約4割の大学で設置されているということで一見多いように見受けられますが、そのほとんどは、文学部の中の「高齢社会論」、看護学部の中の「老年看護学総論」、発達科学部の中の「身体機能加齢論」といった一つの科目の中に埋没してしまっているのが実態でした。
2010年段階では、ジェロントロジーを総合的に体系的に学ぶことができるのは、次の2校に限られます。

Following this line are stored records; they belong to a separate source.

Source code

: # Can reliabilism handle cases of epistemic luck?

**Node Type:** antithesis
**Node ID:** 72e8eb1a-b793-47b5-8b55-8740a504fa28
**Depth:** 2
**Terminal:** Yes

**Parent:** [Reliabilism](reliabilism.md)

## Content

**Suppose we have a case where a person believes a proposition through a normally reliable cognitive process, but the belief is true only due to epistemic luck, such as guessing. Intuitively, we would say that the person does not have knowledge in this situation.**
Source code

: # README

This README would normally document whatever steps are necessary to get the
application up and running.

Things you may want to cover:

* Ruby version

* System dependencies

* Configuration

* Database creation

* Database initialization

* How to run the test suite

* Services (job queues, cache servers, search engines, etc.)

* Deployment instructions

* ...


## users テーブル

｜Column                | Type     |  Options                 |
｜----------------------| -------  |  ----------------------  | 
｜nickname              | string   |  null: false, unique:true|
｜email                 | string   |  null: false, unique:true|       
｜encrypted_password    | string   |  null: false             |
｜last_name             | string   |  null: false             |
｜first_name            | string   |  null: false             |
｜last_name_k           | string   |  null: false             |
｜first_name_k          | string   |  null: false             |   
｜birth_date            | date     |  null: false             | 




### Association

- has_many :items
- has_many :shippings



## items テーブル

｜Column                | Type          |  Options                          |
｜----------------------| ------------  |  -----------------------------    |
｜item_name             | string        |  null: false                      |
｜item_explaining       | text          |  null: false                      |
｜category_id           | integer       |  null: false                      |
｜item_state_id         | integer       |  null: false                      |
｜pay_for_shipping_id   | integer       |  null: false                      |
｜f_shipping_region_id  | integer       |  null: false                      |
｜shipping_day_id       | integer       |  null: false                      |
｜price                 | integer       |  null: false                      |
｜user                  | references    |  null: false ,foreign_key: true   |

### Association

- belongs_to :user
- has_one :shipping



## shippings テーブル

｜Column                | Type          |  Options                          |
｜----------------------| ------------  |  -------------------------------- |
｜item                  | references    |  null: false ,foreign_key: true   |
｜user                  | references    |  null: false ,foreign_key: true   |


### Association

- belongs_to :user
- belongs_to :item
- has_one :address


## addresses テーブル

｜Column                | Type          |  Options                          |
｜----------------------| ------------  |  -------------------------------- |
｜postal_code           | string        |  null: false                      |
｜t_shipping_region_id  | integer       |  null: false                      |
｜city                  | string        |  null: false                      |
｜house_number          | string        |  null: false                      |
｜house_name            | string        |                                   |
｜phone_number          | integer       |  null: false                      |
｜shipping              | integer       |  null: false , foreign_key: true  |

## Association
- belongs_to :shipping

それは桜美林大学と東京大学です。
では、なぜジェロントロジー教育を行っていないのかその理由を尋ねると、「担当する教員がいない」が最も多く(複数回答で49%)、「ジェロントロジーに関する情報が不足している」が次に多い(同じく39%)結果となっています。
ちなみに、ジェロントロジー教育が先行している米国では、大学及び大学院において264のジェロントロジー教育プログラムが確認されています(2009年時点)。
米国でこれだけの数のジェロントロジー教育が行われている背景には、1965年に国策としてジェロントロジー教育及び研究が推進されたこと、そしてジェロントロジー教育を司る「ジェロントロジー高等教育機関Association for Gerontology in Higher Education(AGHE)」の存在があります。
日本でもこうしたジェロントロジー教育を推進する政策や機関の創設が期待されるところです。